Il avait pris fin quand la police avait ouvert le feu le 20 octobre au péage de Lekki à Lagos, lieu de rassemblement emblématique des contestataires, causant la mort d’au moins 10 manifestants désarmés et déclenchant l’indignation internationale. Devant une commission d’enquête, l’armée avait affirmé n’avoir eu recours qu’à des balles à blanc, puis avait admis que ses soldats disposaient également de balles réelles.

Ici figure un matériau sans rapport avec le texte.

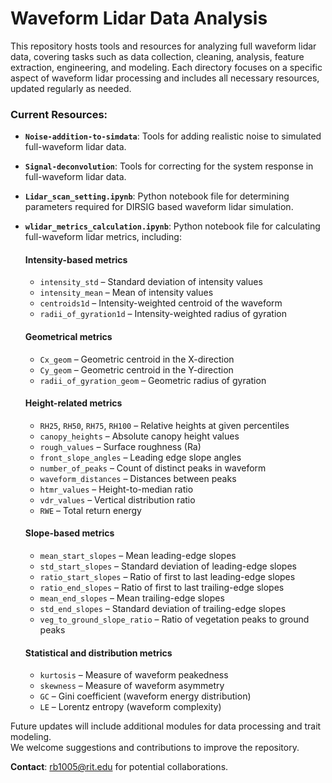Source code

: # Waveform Lidar Data Analysis

This repository hosts tools and resources for analyzing full waveform lidar data, covering tasks such as data collection, cleaning, analysis, feature extraction, engineering, and modeling. Each directory focuses on a specific aspect of waveform lidar processing and includes all necessary resources, updated regularly as needed.

### Current Resources:
- **`Noise-addition-to-simdata`**: Tools for adding realistic noise to simulated full-waveform lidar data.
- **`Signal-deconvolution`**: Tools for correcting for the system response in full-waveform lidar data.
- **`Lidar_scan_setting.ipynb`**: Python notebook file for determining parameters required for DIRSIG based waveform lidar simulation.
- **`wlidar_metrics_calculation.ipynb`**: Python notebook file for calculating full-waveform lidar metrics, including:

    #### Intensity-based metrics
    - `intensity_std` – Standard deviation of intensity values  
    - `intensity_mean` – Mean of intensity values  
    - `centroids1d` – Intensity-weighted centroid of the waveform  
    - `radii_of_gyration1d` – Intensity-weighted radius of gyration  

    #### Geometrical metrics
    - `Cx_geom` – Geometric centroid in the X-direction  
    - `Cy_geom` – Geometric centroid in the Y-direction  
    - `radii_of_gyration_geom` – Geometric radius of gyration  

    #### Height-related metrics
    - `RH25`, `RH50`, `RH75`, `RH100` – Relative heights at given percentiles  
    - `canopy_heights` – Absolute canopy height values  
    - `rough_values` – Surface roughness (Ra)  
    - `front_slope_angles` – Leading edge slope angles  
    - `number_of_peaks` – Count of distinct peaks in waveform  
    - `waveform_distances` – Distances between peaks  
    - `htmr_values` – Height-to-median ratio  
    - `vdr_values` – Vertical distribution ratio  
    - `RWE` – Total return energy  

    #### Slope-based metrics
    - `mean_start_slopes` – Mean leading-edge slopes  
    - `std_start_slopes` – Standard deviation of leading-edge slopes  
    - `ratio_start_slopes` – Ratio of first to last leading-edge slopes  
    - `ratio_end_slopes` – Ratio of first to last trailing-edge slopes  
    - `mean_end_slopes` – Mean trailing-edge slopes  
    - `std_end_slopes` – Standard deviation of trailing-edge slopes  
    - `veg_to_ground_slope_ratio` – Ratio of vegetation peaks to ground peaks  

    #### Statistical and distribution metrics
    - `kurtosis` – Measure of waveform peakedness  
    - `skewness` – Measure of waveform asymmetry  
    - `GC` – Gini coefficient (waveform energy distribution)  
    - `LE` – Lorentz entropy (waveform complexity)




Future updates will include additional modules for data processing and trait modeling.  
We welcome suggestions and contributions to improve the repository.  

**Contact**: [rb1005@rit.edu](mailto:rb1005@rit.edu) for potential collaborations.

Dans le rapport publié mardi, HRW explique avoir interrogé 54 personnes, dont des victimes ainsi que leurs familles, des manifestants, des membres de la société civile, des médecins et des journalistes. Selon eux, l’armée a utilisé une tactique pour « piéger » les manifestants, les rassemblant à un endroit spécifique, avant « de tirer en l’air et sur la foule », écrit l’ONG « Une fois les soldats partis, les policiers sont arrivés sur place et, d’après de nombreux témoins, ont ouvert le feu sur les manifestants n’ayant pas pu fuir », poursuit-elle.
HRW n’a pas pu établir un bilan définitif des victimes mais des témoins ont déclaré à ses chercheurs avoir vu « au moins 15 corps sans vie et que des officiers de l’armée avaient emporté au moins 11 d’entre eux ». Trois personnes ont également dû se faire amputer suite à des blessures par balles à Lekki, a expliqué un médecin à HRW. Ni la police ni les porte-paroles de l’armée n’ont souhaité répondre à l’AFP au sujet de ces allégations.
La commission d’enquête mise en place pour faire la lumière sur la répression de Lekki et sur les abus de la Sars doit achever ses travaux mardi. Ce panel judiciaire n’a pas le pouvoir de prendre des décisions, écrit HRW, mais peut faire des recommandations au gouvernement, qui peuvent être appliquées par la Haute cour fédérale.